If you focus only on the NTSB’s probable cause statement, you might think the pilot was at least slightly inept when it came to handling an engine-out situation and, therefore, should never have been trusted with a King Air. However, details buried in various investigative reports put together by NTSB staff indicate something else to me: that the pilot was well-qualified in twin-engine airplanes, including the King Air, and likely was making a valiant effort to plant the troubled airplane safely on the ground within the confines of the airport.
The NTSB’s probable cause statement says the accident was due to “the pilot’s failure to maintain lateral control of the airplane after a reduction in left engine power and his application of inappropriate rudder input.

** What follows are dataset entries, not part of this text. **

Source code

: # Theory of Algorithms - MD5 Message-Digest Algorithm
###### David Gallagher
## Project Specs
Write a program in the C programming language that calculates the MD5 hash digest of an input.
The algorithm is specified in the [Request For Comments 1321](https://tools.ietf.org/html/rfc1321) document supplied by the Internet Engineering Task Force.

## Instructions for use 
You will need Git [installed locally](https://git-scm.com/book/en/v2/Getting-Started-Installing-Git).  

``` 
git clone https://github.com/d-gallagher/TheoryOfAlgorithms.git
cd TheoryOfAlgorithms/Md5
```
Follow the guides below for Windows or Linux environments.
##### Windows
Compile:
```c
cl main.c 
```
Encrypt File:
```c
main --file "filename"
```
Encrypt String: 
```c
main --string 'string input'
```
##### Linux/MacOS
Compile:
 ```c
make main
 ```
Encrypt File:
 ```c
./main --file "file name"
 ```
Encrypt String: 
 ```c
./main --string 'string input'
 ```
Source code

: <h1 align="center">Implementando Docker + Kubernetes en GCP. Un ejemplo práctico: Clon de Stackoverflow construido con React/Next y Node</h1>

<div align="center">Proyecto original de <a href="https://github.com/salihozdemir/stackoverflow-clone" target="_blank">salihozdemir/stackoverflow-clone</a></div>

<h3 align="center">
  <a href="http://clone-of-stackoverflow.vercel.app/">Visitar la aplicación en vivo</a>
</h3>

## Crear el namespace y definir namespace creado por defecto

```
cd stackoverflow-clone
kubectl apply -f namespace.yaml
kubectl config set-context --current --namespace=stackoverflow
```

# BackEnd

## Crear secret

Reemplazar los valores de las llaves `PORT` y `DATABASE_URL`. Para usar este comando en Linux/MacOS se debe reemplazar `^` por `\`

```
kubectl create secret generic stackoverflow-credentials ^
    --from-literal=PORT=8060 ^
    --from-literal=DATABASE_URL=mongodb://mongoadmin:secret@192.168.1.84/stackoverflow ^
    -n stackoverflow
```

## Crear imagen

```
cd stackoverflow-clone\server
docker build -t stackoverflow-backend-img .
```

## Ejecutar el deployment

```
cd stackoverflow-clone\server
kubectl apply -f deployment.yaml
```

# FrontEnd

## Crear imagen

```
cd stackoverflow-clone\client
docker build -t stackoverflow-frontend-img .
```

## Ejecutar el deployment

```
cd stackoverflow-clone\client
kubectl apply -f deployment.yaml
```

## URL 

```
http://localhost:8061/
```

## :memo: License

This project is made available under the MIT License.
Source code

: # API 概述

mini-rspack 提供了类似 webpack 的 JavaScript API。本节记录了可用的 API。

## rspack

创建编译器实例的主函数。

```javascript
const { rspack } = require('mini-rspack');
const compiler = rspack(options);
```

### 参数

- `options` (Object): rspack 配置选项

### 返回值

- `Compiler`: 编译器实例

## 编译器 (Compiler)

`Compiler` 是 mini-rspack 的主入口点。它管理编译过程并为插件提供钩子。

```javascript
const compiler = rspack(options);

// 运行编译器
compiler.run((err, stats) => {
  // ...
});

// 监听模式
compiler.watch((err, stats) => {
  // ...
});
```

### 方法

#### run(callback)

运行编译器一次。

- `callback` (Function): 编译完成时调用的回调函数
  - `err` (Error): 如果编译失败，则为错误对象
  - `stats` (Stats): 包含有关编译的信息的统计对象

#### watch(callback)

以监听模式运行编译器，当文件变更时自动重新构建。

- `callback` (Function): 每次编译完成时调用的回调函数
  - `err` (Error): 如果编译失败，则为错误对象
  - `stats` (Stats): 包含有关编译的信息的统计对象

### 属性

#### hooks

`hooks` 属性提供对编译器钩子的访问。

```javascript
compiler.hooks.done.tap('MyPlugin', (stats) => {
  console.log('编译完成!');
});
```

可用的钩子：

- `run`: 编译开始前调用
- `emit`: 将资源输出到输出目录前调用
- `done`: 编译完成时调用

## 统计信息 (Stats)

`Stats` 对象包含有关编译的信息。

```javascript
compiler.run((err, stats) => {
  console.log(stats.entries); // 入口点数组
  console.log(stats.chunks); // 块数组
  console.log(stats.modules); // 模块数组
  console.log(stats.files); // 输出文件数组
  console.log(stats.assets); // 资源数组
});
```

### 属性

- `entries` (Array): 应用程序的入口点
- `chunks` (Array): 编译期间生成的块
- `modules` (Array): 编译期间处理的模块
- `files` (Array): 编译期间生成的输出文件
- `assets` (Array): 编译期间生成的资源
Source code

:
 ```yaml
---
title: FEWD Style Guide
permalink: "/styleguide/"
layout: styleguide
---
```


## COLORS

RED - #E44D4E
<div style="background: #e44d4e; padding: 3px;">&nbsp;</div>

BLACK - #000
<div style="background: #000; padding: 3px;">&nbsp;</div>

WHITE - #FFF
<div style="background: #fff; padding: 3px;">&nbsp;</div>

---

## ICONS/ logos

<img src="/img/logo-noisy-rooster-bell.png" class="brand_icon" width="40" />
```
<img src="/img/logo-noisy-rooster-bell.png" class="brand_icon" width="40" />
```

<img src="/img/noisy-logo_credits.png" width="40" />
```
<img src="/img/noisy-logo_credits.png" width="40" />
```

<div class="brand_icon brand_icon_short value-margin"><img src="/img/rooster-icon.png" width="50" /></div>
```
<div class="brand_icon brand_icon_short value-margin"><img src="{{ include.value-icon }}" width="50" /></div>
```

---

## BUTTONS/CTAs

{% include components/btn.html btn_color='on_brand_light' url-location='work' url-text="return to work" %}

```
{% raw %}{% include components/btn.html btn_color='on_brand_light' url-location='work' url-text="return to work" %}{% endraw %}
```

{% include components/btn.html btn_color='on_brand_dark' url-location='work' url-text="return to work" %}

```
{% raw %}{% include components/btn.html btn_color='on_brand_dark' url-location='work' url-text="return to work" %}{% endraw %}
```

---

Contributing to the accident was the pilot’s failure to follow the emergency procedures for an engine failure during takeoff. Also contributing to the accident was the left engine power reduction for reasons that could not be determined because a postaccident examination did not reveal any anomalies that would have precluded normal operation and thermal [the post-crash fire] damage precluded a complete examination.”
“At 9:47:52, the pilot said, ‘We have 80 knots, feathers armed...,’ his confirmation that the autofeather system was armed.”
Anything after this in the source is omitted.